Microinverters’ Role in the Electrical Main Panel
One common cost pitfall on solar installs is a main panel upgrade. When installing solar panel systems, additional breakers and electrical loads will be added to your home or business. Sometimes, the added breaker size can exceed the maximum capacity of the electrical panel. If the breakers in your panel exceed 120% of busbar rating, building and safety authorities will not allow its continued use in many cities. If a workaround solution cannot be engineered, a main panel upgrade will be required for the solar project to pass inspections. Main panel upgrades generally add about $2000-3000 to the project, and although panel upgrades can add value to your home, unforeseen cost additives may put your budget over the edge. Main panel upgrades may even require additional construction efforts, like gas line relocation or power lines themselves needing to be upgraded. With these additional construction needs, the price tag can rapidly jump thousands of dollars.
So, how do microinverters affect electrical main panel upgrades?
Microinverters convert energy, much like traditional string inverters. However, microinverters offer some unique advantages to traditional string inverters. For example, microinverters can mitigate the effects of shade and equipment failure. If one panel gets shaded in a traditional
inverter system, then the entire connected string is affected. In this situation, if the inverter fails, then the whole system goes down. Microinverters combat this issue. With microinverters, if one panel is shaded, then only that panel has reduced output. Therefore, if one microinverter fails, it doesn’t mean there will be a total system failure. The rest of the system continues producing energy despite the reduced output of one panel.
Microinverter systems tie into your main service panel in a similar way to traditional inverters. In both microinverter and traditional inverter systems, each string will have a corresponding breaker that will add to the panel’s size. That breaker size is determined by the additional amperages of each installed inverter. That’s why microinverters are so important – they determine breaker size, which in turn will determine if there is a need for a main panel upgrade.
The ability to select from a pool of different microinverters is helpful as it allows installers to keep your solar system under the necessary operating threshold. Using the right microinverter means you can skip a main panel upgrade while still getting the most production out of your system.
Enphase has several microinverters models that may be appropriate for the solar panels you’ve chosen, each of which has a different maximum AC amperage output. With varying AC amperage output levels, you will be given some flexibility as you try to avoid the added costs of a main panel upgrade.
Let’s take a look at a few Enphase microinverter types.

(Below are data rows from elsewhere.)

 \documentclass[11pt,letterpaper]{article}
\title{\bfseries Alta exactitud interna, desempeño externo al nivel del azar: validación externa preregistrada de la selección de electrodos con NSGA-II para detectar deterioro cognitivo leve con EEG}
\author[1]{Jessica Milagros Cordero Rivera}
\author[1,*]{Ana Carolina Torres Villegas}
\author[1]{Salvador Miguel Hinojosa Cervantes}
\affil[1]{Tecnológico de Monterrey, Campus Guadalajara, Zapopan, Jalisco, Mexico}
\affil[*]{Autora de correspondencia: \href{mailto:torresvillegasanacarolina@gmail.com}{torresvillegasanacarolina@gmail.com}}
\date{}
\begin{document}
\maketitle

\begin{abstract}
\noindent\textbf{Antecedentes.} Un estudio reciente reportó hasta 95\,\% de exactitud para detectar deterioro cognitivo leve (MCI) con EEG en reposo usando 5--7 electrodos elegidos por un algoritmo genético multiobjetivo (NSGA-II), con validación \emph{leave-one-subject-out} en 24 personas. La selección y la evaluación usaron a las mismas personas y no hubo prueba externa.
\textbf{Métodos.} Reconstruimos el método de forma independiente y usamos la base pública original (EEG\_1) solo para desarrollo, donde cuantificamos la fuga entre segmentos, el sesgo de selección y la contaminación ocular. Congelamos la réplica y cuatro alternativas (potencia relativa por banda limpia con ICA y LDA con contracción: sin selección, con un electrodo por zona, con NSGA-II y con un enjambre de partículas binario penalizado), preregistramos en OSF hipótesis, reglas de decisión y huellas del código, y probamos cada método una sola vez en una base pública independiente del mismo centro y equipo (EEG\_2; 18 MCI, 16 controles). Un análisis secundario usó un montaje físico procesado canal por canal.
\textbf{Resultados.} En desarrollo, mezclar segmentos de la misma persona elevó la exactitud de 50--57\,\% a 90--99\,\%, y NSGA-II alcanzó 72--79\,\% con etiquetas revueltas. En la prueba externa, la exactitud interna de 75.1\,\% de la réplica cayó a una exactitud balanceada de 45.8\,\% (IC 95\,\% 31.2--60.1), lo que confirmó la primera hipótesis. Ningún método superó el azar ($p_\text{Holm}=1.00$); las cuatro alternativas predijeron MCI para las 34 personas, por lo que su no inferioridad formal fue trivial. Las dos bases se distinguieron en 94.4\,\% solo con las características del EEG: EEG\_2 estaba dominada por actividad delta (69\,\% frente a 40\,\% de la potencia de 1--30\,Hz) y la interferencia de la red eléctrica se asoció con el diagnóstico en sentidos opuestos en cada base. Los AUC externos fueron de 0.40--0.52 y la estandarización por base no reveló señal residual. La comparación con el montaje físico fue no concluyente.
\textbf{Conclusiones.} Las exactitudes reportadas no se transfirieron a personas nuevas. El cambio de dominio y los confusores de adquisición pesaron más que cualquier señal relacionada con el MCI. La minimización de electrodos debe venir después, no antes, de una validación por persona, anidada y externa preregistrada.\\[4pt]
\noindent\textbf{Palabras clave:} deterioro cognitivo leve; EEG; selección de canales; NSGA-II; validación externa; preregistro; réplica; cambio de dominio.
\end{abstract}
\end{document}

Types of Enphase Microinverters
One popular option for solar inverters is the Enphase microinverter types. Enphase has continuously made improvements to their microinverter line, and as a result, they have several models that will work with higher power contemporary solar panels (think: Q-CELL, Panasonic, Solaria and LG). Current Enphase models include the IQ7, IQ7x, IQ7+, and IQ7A. Each model will possess different wattage ranges and output capabilities. The varying microinverter types will operate at different AC output amperages. The different amperages give installers some added flexibility to engineer around the main panel upgrade problem.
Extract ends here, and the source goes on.